Alain renfonça jusque sur ses yeux son chapeau à larges bords, donna deux ou trois coups de poings à sa veste, tira à plusieurs reprises ses longs cheveux : sa toilette ainsi terminée, il descendit l’escalier de l’hôtel d’un air assuré, et son penbas à la main, il entra sans hésiter dans la rue.

Le Bas-Breton, en se vantant de rester indifférent aux curiosités de Paris, s’était beaucoup trop avancé ; à peine eut-il mis le pied dans la rue, qu’il fut pris par une espèce de vertige, et éprouva un étonnement tel qu’il dût s’appuyer contre une maison pour ne pas chanceler ; jamais le brave garçon n’avait rêvé rien qui approchât du spectacle qui frappait alors ses yeux.
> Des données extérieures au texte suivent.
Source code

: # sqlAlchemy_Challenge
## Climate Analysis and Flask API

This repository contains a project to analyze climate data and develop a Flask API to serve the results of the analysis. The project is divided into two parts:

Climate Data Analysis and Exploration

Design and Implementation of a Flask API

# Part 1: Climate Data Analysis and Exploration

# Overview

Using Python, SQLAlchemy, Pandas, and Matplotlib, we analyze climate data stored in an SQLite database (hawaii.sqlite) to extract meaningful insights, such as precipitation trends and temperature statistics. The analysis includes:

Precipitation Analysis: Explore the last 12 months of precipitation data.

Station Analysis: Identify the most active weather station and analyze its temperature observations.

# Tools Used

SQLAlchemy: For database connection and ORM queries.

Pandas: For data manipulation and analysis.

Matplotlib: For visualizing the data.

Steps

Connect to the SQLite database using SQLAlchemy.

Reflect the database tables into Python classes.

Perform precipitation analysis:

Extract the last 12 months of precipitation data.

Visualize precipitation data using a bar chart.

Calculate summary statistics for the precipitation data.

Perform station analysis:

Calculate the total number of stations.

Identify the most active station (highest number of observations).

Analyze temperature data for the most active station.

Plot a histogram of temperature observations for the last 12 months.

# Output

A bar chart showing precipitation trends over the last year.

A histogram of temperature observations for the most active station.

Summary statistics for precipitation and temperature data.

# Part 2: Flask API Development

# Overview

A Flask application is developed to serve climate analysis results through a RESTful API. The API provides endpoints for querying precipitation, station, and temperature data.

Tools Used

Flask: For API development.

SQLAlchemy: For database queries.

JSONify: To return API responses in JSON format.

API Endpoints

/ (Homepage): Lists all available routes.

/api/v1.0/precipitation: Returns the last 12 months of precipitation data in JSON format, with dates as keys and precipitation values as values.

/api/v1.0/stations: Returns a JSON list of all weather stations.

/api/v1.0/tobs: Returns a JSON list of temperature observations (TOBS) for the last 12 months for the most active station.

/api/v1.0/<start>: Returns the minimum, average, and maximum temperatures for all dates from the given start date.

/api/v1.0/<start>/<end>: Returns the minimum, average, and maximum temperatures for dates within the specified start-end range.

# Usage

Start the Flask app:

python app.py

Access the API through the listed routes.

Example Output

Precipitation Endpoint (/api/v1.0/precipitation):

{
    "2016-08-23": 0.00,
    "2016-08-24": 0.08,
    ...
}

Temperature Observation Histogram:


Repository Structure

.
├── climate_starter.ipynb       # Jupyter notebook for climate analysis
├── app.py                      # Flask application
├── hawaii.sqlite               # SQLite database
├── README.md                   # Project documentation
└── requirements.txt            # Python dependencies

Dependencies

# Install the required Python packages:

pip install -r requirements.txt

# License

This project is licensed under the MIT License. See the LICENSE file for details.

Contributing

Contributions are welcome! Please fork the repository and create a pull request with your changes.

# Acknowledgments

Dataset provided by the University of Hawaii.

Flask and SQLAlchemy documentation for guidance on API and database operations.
Les brillants carrosses à six chevaux, les voitures de place délabrées et couvertes de boue, les innombrables piétons qui sillonnaient et encombraient la rue lui firent croire tout d’abord que c’était un jour de pardon, ou de fête.

Son admiration fut extrême à la vue de la richesse et du luxe des costumes des passants ; partout de la soie, des rubans, des cotilles, des manteaux, des épées, des plumes, de grosses montres apparentes, des cannes aux pommeaux brillants.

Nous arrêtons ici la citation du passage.